* **Task requirements**:
Filter the entries down to the lines containing "that", and copy those lines.

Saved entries

↓

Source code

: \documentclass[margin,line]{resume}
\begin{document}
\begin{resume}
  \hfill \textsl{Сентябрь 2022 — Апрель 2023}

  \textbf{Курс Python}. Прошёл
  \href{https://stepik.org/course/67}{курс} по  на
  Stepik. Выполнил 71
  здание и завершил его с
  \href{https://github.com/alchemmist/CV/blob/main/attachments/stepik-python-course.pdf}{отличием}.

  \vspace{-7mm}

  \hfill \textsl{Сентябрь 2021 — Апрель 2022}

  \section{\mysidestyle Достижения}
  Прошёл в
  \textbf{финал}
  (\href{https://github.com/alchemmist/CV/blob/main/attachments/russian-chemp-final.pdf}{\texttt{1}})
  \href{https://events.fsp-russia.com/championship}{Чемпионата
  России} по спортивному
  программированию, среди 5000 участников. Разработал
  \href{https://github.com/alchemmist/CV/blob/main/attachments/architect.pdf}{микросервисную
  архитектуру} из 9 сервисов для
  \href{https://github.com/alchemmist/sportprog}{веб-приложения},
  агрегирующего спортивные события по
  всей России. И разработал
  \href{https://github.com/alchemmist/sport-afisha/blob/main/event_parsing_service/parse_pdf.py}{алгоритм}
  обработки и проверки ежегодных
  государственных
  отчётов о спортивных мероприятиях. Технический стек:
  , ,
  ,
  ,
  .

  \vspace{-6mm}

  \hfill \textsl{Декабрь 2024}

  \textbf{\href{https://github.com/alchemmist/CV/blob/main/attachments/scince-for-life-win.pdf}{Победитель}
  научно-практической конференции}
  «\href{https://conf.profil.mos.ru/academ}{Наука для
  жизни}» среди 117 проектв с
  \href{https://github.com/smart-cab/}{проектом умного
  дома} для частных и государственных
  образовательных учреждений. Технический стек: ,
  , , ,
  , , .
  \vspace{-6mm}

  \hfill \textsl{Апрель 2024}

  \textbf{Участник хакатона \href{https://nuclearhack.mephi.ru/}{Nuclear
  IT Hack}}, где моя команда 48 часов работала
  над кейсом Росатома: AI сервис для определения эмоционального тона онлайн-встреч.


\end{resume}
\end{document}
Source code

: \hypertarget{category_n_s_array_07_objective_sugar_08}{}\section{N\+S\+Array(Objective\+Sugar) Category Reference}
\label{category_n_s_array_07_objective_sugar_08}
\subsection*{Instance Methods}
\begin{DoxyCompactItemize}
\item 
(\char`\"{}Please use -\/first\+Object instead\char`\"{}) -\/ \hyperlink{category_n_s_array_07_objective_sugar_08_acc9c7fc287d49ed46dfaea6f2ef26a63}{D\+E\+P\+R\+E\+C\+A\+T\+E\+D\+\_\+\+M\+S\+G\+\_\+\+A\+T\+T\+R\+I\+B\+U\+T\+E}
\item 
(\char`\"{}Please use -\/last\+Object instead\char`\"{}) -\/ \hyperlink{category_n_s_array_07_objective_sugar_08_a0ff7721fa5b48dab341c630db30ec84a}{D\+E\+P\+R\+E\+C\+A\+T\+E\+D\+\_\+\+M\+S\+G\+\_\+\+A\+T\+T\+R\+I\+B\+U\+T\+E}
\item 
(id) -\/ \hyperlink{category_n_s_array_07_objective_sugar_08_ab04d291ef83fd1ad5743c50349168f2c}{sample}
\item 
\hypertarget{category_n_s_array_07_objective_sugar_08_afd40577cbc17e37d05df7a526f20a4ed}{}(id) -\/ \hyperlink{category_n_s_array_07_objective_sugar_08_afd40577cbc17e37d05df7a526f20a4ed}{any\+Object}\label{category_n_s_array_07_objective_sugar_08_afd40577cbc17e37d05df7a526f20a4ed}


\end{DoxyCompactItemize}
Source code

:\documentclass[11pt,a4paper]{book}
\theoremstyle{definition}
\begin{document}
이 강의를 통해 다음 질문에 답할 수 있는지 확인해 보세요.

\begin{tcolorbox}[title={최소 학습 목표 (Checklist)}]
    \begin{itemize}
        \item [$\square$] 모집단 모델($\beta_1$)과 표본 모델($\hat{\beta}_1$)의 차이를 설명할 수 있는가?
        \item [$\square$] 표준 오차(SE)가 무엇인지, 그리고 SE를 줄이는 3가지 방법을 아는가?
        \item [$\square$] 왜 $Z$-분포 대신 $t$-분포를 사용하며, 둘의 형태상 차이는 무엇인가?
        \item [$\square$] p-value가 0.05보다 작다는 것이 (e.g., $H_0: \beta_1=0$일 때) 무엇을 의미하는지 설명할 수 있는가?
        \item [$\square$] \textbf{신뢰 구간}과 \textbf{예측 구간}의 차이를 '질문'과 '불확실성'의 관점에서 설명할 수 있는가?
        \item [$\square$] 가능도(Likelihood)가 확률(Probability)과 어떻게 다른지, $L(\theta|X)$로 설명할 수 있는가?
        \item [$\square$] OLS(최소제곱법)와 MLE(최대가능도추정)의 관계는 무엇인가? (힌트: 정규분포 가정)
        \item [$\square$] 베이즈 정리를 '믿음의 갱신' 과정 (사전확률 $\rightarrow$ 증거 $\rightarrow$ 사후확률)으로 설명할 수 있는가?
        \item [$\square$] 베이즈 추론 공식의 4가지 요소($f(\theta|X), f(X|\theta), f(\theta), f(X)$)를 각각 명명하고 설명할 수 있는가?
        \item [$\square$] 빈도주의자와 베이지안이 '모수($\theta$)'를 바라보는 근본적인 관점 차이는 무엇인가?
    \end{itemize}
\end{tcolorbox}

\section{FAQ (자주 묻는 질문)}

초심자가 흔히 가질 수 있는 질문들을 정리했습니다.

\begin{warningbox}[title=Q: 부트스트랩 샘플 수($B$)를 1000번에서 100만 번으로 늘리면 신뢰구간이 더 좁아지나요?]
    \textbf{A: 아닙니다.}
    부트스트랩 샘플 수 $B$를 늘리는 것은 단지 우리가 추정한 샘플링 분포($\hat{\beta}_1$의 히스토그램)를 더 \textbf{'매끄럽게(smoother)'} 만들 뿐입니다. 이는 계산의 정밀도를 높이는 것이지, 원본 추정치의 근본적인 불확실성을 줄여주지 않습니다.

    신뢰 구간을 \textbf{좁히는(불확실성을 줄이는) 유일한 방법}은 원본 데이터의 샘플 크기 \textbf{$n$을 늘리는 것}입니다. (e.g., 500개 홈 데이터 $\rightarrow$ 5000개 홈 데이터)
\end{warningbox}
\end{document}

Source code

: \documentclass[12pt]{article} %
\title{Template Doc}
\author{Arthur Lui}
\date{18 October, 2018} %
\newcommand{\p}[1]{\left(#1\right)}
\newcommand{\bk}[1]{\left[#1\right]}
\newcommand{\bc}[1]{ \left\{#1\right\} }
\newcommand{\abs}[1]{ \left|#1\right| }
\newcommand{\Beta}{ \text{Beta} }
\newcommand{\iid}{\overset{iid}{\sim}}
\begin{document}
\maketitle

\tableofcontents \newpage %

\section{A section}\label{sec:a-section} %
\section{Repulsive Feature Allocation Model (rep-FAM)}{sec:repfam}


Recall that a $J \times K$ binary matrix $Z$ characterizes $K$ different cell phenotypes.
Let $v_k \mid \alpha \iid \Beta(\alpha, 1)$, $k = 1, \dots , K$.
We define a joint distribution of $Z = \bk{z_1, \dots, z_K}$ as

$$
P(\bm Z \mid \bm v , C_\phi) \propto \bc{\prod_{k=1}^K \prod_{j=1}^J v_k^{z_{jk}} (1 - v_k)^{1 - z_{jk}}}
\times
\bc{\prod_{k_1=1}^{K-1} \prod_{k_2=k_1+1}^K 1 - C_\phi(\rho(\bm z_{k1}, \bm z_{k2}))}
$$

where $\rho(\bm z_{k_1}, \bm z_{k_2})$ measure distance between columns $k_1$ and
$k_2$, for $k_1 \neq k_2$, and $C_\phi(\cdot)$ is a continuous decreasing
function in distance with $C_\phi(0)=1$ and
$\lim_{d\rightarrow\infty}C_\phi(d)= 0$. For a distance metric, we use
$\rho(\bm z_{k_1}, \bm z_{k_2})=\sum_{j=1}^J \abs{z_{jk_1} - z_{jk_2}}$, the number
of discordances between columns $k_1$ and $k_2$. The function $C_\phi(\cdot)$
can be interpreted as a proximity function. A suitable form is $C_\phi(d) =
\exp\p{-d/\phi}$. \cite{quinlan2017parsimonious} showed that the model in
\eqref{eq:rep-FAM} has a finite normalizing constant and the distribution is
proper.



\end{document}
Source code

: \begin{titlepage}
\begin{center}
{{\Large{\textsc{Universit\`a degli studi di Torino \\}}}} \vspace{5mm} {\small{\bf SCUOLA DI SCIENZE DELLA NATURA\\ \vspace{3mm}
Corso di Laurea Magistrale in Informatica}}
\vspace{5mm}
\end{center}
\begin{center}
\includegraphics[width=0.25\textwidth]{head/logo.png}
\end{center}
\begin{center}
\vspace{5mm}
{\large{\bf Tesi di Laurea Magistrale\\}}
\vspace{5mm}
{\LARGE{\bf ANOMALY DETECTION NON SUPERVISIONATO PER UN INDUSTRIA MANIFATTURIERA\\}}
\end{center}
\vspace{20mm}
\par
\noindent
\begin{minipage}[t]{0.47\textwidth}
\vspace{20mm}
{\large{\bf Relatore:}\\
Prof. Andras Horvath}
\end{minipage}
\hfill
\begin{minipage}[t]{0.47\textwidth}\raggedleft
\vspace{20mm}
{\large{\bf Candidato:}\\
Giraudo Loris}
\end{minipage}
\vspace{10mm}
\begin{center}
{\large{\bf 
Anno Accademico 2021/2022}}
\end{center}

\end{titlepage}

↑

* **Result of the exercise**:
Recall that a $J \times K$ binary matrix $Z$ characterizes $K$ different cell phenotypes.
\exp\p{-d/\phi}$. \cite{quinlan2017parsimonious} showed that the model in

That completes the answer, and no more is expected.